TASK DESCRIPTION:
Each record should be given again exactly as it appears, with no image included.

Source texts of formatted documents

┄┄┄┄┄┄

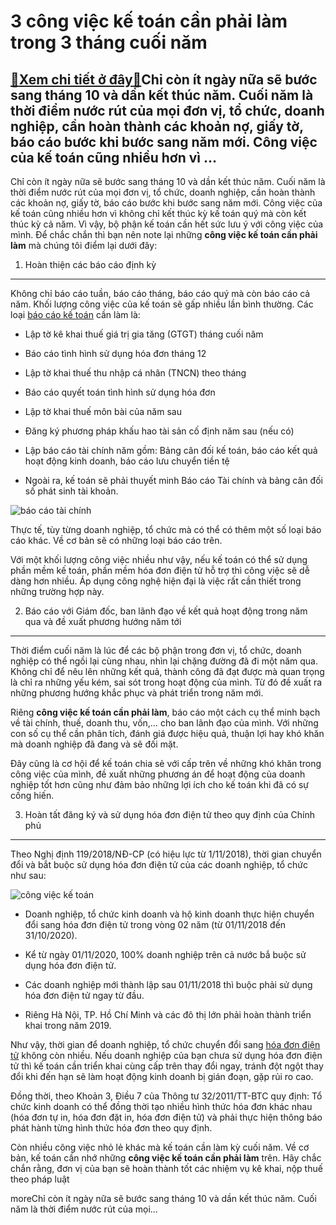 3 công việc kế toán cần phải làm trong 3 tháng cuối năm
=======================================================

[:gift:Xem chi tiết ở đây:gift:](https://hddtvn.com/3-cong-viec-ke-toan-can-phai-lam-trong-3-thang-cuoi-nam/)Chỉ còn ít ngày nữa sẽ bước sang tháng 10 và dần kết thúc năm. Cuối năm là thời điểm nước rút của mọi đơn vị, tổ chức, doanh nghiệp, cần hoàn thành các khoản nợ, giấy tờ, báo cáo bước khi bước sang năm mới. Công việc của kế toán cũng nhiều hơn vì …
--------------------------------------------------------------------------------------------------------------------------------------------------------------------------------------------------------------------------------------------------------

Chỉ còn ít ngày nữa sẽ bước sang tháng 10 và dần kết thúc năm. Cuối năm là thời điểm nước rút của mọi đơn vị, tổ chức, doanh nghiệp, cần hoàn thành các khoản nợ, giấy tờ, báo cáo bước khi bước sang năm mới. Công việc của kế toán cũng nhiều hơn vì không chỉ kết thúc kỳ kế toán quý mà còn kết thúc kỳ cả năm. Vì vậy, bộ phận kế toán cần hết sức lưu ý với công việc của mình. Để chắc chắn thì bạn nên note lại những **công việc kế toán cần phải làm** mà chúng tôi điểm lại dưới đây:


1. Hoàn thiện các báo cáo định kỳ
---------------------------------


Không chỉ báo cáo tuần, báo cáo tháng, báo cáo quý mà còn báo cáo cả năm. Khối lượng công việc của kế toán sẽ gấp nhiều lần bình thường. Các loại [báo cáo kế toán](#) cần làm là:


+ Lập tờ kê khai thuế giá trị gia tăng (GTGT) tháng cuối năm


+ Báo cáo tình hình sử dụng hóa đơn tháng 12


+ Lập tờ khai thuế thu nhập cá nhân (TNCN) theo tháng


+ Báo cáo quyết toán tình hình sử dụng hóa đơn


+ Lập tờ khai thuế môn bài của năm sau


+ Đăng ký phương pháp khấu hao tài sản cố định năm sau (nếu có)


+ Lập báo cáo tài chính năm gồm: Bảng cân đối kế toán, báo cáo kết quả hoạt động kinh doanh, báo cáo lưu chuyển tiền tệ


+ Ngoài ra, kế toán sẽ phải thuyết minh Báo cáo Tài chính và bảng cân đối số phát sinh tài khoản.


![báo cáo tài chính](https://hddtvn.com/wp-content/uploads/2021/01/Ke-toan-truong-3.jpg)


Thực tế, tùy từng doanh nghiệp, tổ chức mà có thể có thêm một số loại báo cáo khác. Về cơ bản sẽ có những loại báo cáo trên.


Với một khối lượng công việc nhiều như vậy, nếu kế toán có thể sử dụng phần mềm kế toán, phần mềm hóa đơn điện tử hỗ trợ thì công việc sẽ dễ dàng hơn nhiều. Áp dụng công nghệ hiện đại là việc rất cần thiết trong những trường hợp này.


2. Báo cáo với Giám đốc, ban lãnh đạo về kết quả hoạt động trong năm qua và đề xuất phương hướng năm tới
--------------------------------------------------------------------------------------------------------


Thời điểm cuối năm là lúc để các bộ phận trong đơn vị, tổ chức, doanh nghiệp có thể ngồi lại cùng nhau, nhìn lại chặng đường đã đi một năm qua. Không chỉ để nêu lên những kết quả, thành công đã đạt được mà quan trọng là chỉ ra những yếu kém, sai sót trong hoạt động của mình. Từ đó đề xuất ra những phương hướng khắc phục và phát triển trong năm mới.


Riêng **công việc kế toán cần phải làm**, báo cáo một cách cụ thể minh bạch về tài chính, thuế, doanh thu, vốn,… cho ban lãnh đạo của mình. Với những con số cụ thể cần phân tích, đánh giá được hiệu quả, thuận lợi hay khó khăn mà doanh nghiệp đã đang và sẽ đối mặt.


Đây cũng là cơ hội để kế toán chia sẻ với cấp trên về những khó khăn trong công việc của mình, đề xuất những phương án để hoạt động của doanh nghiệp tốt hơn cũng như đảm bảo những lợi ích cho kế toán khi đã có sự cống hiến.


3. Hoàn tất đăng ký và sử dụng hóa đơn điện tử theo quy định của Chính phủ
--------------------------------------------------------------------------


Theo Nghị định 119/2018/NĐ-CP (có hiệu lực từ 1/11/2018), thời gian chuyển đổi và bắt buộc sử dụng hóa đơn điện tử của các doanh nghiệp, tổ chức như sau:


![công việc kế toán](https://hddtvn.com/wp-content/uploads/2021/01/stj-decidiu-que-o-credito-presumido-de-icms-nao-integra-a-base-de-calculo-do-irpj-e-da-csll.jpg)


+ Doanh nghiệp, tổ chức kinh doanh và hộ kinh doanh thực hiện chuyển đổi sang hóa đơn điện tử trong vòng 02 năm (từ 01/11/2018 đến 31/10/2020).


+ Kể từ ngày 01/11/2020, 100% doanh nghiệp trên cả nước bắ buộc sử dụng hóa đơn điện tử.


+ Các doanh nghiệp mới thành lập sau 01/11/2018 thì buộc phải sử dụng hóa đơn điện tử ngay từ đầu.


+ Riêng Hà Nội, TP. Hồ Chí Minh và các đô thị lớn phải hoàn thành triển khai trong năm 2019.


Như vậy, thời gian để doanh nghiệp, tổ chức chuyển đổi sang [hóa đơn điện tử](#) không còn nhiều. Nếu doanh nghiệp của bạn chưa sử dụng hóa đơn điện tử thì kế toán cần triển khai cùng cấp trên thay đổi ngay, tránh đột ngột thay đổi khi đến hạn sẽ làm hoạt động kinh doanh bị gián đoạn, gặp rủi ro cao.


Đồng thời, theo Khoản 3, Điều 7 của Thông tư 32/2011/TT-BTC quy định: Tổ chức kinh doanh có thể đồng thời tạo nhiều hình thức hóa đơn khác nhau (hóa đơn tự in, hóa đơn đặt in, hóa đơn điện tử) và phải thực hiện thông báo phát hành từng hình thức hóa đơn theo quy định.


Còn nhiều công việc nhỏ lẻ khác mà kế toán cần làm kỳ cuối năm. Về cơ bản, kế toán cần nhớ những **công việc kế toán cần phải làm** trên. Hãy chắc chắn rằng, đơn vị của bạn sẽ hoàn thành tốt các nhiệm vụ kê khai, nộp thuế theo pháp luật



moreChỉ còn ít ngày nữa sẽ bước sang tháng 10 và dần kết thúc năm. Cuối năm là thời điểm nước rút của mọi…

┄┄┄┄┄┄

OUTPUT:
 3 công việc kế toán cần phải làm trong 3 tháng cuối năm
=======================================================

[:gift:Xem chi tiết ở đây:gift:](https://hddtvn.com/3-cong-viec-ke-toan-can-phai-lam-trong-3-thang-cuoi-nam/)Chỉ còn ít ngày nữa sẽ bước sang tháng 10 và dần kết thúc năm. Cuối năm là thời điểm nước rút của mọi đơn vị, tổ chức, doanh nghiệp, cần hoàn thành các khoản nợ, giấy tờ, báo cáo bước khi bước sang năm mới. Công việc của kế toán cũng nhiều hơn vì …
--------------------------------------------------------------------------------------------------------------------------------------------------------------------------------------------------------------------------------------------------------

Chỉ còn ít ngày nữa sẽ bước sang tháng 10 và dần kết thúc năm. Cuối năm là thời điểm nước rút của mọi đơn vị, tổ chức, doanh nghiệp, cần hoàn thành các khoản nợ, giấy tờ, báo cáo bước khi bước sang năm mới. Công việc của kế toán cũng nhiều hơn vì không chỉ kết thúc kỳ kế toán quý mà còn kết thúc kỳ cả năm. Vì vậy, bộ phận kế toán cần hết sức lưu ý với công việc của mình. Để chắc chắn thì bạn nên note lại những **công việc kế toán cần phải làm** mà chúng tôi điểm lại dưới đây:


1. Hoàn thiện các báo cáo định kỳ
---------------------------------


Không chỉ báo cáo tuần, báo cáo tháng, báo cáo quý mà còn báo cáo cả năm. Khối lượng công việc của kế toán sẽ gấp nhiều lần bình thường. Các loại [báo cáo kế toán](#) cần làm là:


+ Lập tờ kê khai thuế giá trị gia tăng (GTGT) tháng cuối năm


+ Báo cáo tình hình sử dụng hóa đơn tháng 12


+ Lập tờ khai thuế thu nhập cá nhân (TNCN) theo tháng


+ Báo cáo quyết toán tình hình sử dụng hóa đơn


+ Lập tờ khai thuế môn bài của năm sau


+ Đăng ký phương pháp khấu hao tài sản cố định năm sau (nếu có)


+ Lập báo cáo tài chính năm gồm: Bảng cân đối kế toán, báo cáo kết quả hoạt động kinh doanh, báo cáo lưu chuyển tiền tệ


+ Ngoài ra, kế toán sẽ phải thuyết minh Báo cáo Tài chính và bảng cân đối số phát sinh tài khoản.


![báo cáo tài chính](https://hddtvn.com/wp-content/uploads/2021/01/Ke-toan-truong-3.jpg)


Thực tế, tùy từng doanh nghiệp, tổ chức mà có thể có thêm một số loại báo cáo khác. Về cơ bản sẽ có những loại báo cáo trên.


Với một khối lượng công việc nhiều như vậy, nếu kế toán có thể sử dụng phần mềm kế toán, phần mềm hóa đơn điện tử hỗ trợ thì công việc sẽ dễ dàng hơn nhiều. Áp dụng công nghệ hiện đại là việc rất cần thiết trong những trường hợp này.


2. Báo cáo với Giám đốc, ban lãnh đạo về kết quả hoạt động trong năm qua và đề xuất phương hướng năm tới
--------------------------------------------------------------------------------------------------------


Thời điểm cuối năm là lúc để các bộ phận trong đơn vị, tổ chức, doanh nghiệp có thể ngồi lại cùng nhau, nhìn lại chặng đường đã đi một năm qua. Không chỉ để nêu lên những kết quả, thành công đã đạt được mà quan trọng là chỉ ra những yếu kém, sai sót trong hoạt động của mình. Từ đó đề xuất ra những phương hướng khắc phục và phát triển trong năm mới.


Riêng **công việc kế toán cần phải làm**, báo cáo một cách cụ thể minh bạch về tài chính, thuế, doanh thu, vốn,… cho ban lãnh đạo của mình. Với những con số cụ thể cần phân tích, đánh giá được hiệu quả, thuận lợi hay khó khăn mà doanh nghiệp đã đang và sẽ đối mặt.


Đây cũng là cơ hội để kế toán chia sẻ với cấp trên về những khó khăn trong công việc của mình, đề xuất những phương án để hoạt động của doanh nghiệp tốt hơn cũng như đảm bảo những lợi ích cho kế toán khi đã có sự cống hiến.


3. Hoàn tất đăng ký và sử dụng hóa đơn điện tử theo quy định của Chính phủ
--------------------------------------------------------------------------


Theo Nghị định 119/2018/NĐ-CP (có hiệu lực từ 1/11/2018), thời gian chuyển đổi và bắt buộc sử dụng hóa đơn điện tử của các doanh nghiệp, tổ chức như sau:


![công việc kế toán](https://hddtvn.com/wp-content/uploads/2021/01/stj-decidiu-que-o-credito-presumido-de-icms-nao-integra-a-base-de-calculo-do-irpj-e-da-csll.jpg)


+ Doanh nghiệp, tổ chức kinh doanh và hộ kinh doanh thực hiện chuyển đổi sang hóa đơn điện tử trong vòng 02 năm (từ 01/11/2018 đến 31/10/2020).


+ Kể từ ngày 01/11/2020, 100% doanh nghiệp trên cả nước bắ buộc sử dụng hóa đơn điện tử.


+ Các doanh nghiệp mới thành lập sau 01/11/2018 thì buộc phải sử dụng hóa đơn điện tử ngay từ đầu.


+ Riêng Hà Nội, TP. Hồ Chí Minh và các đô thị lớn phải hoàn thành triển khai trong năm 2019.


Như vậy, thời gian để doanh nghiệp, tổ chức chuyển đổi sang [hóa đơn điện tử](#) không còn nhiều. Nếu doanh nghiệp của bạn chưa sử dụng hóa đơn điện tử thì kế toán cần triển khai cùng cấp trên thay đổi ngay, tránh đột ngột thay đổi khi đến hạn sẽ làm hoạt động kinh doanh bị gián đoạn, gặp rủi ro cao.


Đồng thời, theo Khoản 3, Điều 7 của Thông tư 32/2011/TT-BTC quy định: Tổ chức kinh doanh có thể đồng thời tạo nhiều hình thức hóa đơn khác nhau (hóa đơn tự in, hóa đơn đặt in, hóa đơn điện tử) và phải thực hiện thông báo phát hành từng hình thức hóa đơn theo quy định.


Còn nhiều công việc nhỏ lẻ khác mà kế toán cần làm kỳ cuối năm. Về cơ bản, kế toán cần nhớ những **công việc kế toán cần phải làm** trên. Hãy chắc chắn rằng, đơn vị của bạn sẽ hoàn thành tốt các nhiệm vụ kê khai, nộp thuế theo pháp luật



moreChỉ còn ít ngày nữa sẽ bước sang tháng 10 và dần kết thúc năm. Cuối năm là thời điểm nước rút của mọi…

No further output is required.